Task details —
What follows is a set of records. Retype them exactly, leaving out the pictures.

Records from a dataset
● ● ● ●
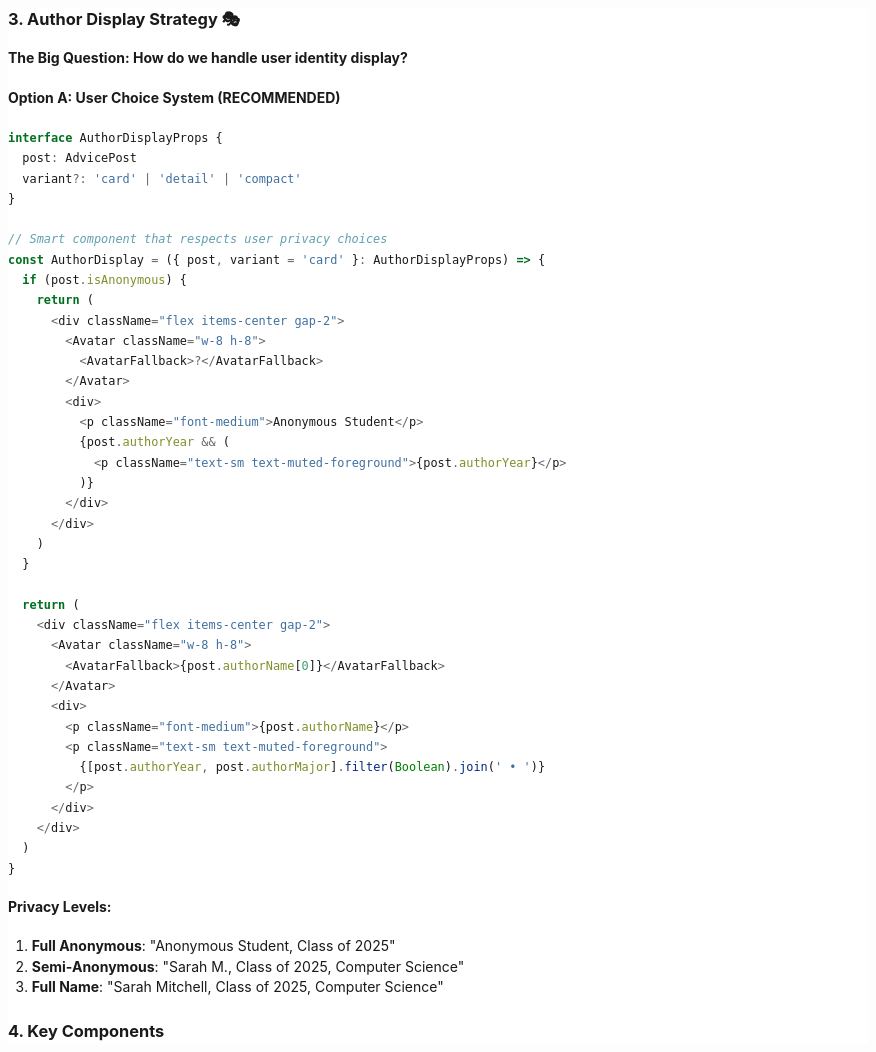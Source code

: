 ### 3. Author Display Strategy 🎭

**The Big Question: How do we handle user identity display?**

#### Option A: User Choice System (RECOMMENDED)
```typescript
interface AuthorDisplayProps {
  post: AdvicePost
  variant?: 'card' | 'detail' | 'compact'
}

// Smart component that respects user privacy choices
const AuthorDisplay = ({ post, variant = 'card' }: AuthorDisplayProps) => {
  if (post.isAnonymous) {
    return (
      <div className="flex items-center gap-2">
        <Avatar className="w-8 h-8">
          <AvatarFallback>?</AvatarFallback>
        </Avatar>
        <div>
          <p className="font-medium">Anonymous Student</p>
          {post.authorYear && (
            <p className="text-sm text-muted-foreground">{post.authorYear}</p>
          )}
        </div>
      </div>
    )
  }
  
  return (
    <div className="flex items-center gap-2">
      <Avatar className="w-8 h-8">
        <AvatarFallback>{post.authorName[0]}</AvatarFallback>
      </Avatar>
      <div>
        <p className="font-medium">{post.authorName}</p>
        <p className="text-sm text-muted-foreground">
          {[post.authorYear, post.authorMajor].filter(Boolean).join(' • ')}
        </p>
      </div>
    </div>
  )
}
```

#### Privacy Levels:
1. **Full Anonymous**: "Anonymous Student, Class of 2025"
2. **Semi-Anonymous**: "Sarah M., Class of 2025, Computer Science"
3. **Full Name**: "Sarah Mitchell, Class of 2025, Computer Science"

### 4. Key Components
● ● ● ●
Solved problem —
Source code

: ### 3. Author Display Strategy 🎭

**The Big Question: How do we handle user identity display?**

#### Option A: User Choice System (RECOMMENDED)
```typescript
interface AuthorDisplayProps {
  post: AdvicePost
  variant?: 'card' | 'detail' | 'compact'
}

// Smart component that respects user privacy choices
const AuthorDisplay = ({ post, variant = 'card' }: AuthorDisplayProps) => {
  if (post.isAnonymous) {
    return (
      <div className="flex items-center gap-2">
        <Avatar className="w-8 h-8">
          <AvatarFallback>?</AvatarFallback>
        </Avatar>
        <div>
          <p className="font-medium">Anonymous Student</p>
          {post.authorYear && (
            <p className="text-sm text-muted-foreground">{post.authorYear}</p>
          )}
        </div>
      </div>
    )
  }
  
  return (
    <div className="flex items-center gap-2">
      <Avatar className="w-8 h-8">
        <AvatarFallback>{post.authorName[0]}</AvatarFallback>
      </Avatar>
      <div>
        <p className="font-medium">{post.authorName}</p>
        <p className="text-sm text-muted-foreground">
          {[post.authorYear, post.authorMajor].filter(Boolean).join(' • ')}
        </p>
      </div>
    </div>
  )
}
```

#### Privacy Levels:
1. **Full Anonymous**: "Anonymous Student, Class of 2025"
2. **Semi-Anonymous**: "Sarah M., Class of 2025, Computer Science"
3. **Full Name**: "Sarah Mitchell, Class of 2025, Computer Science"

### 4. Key Components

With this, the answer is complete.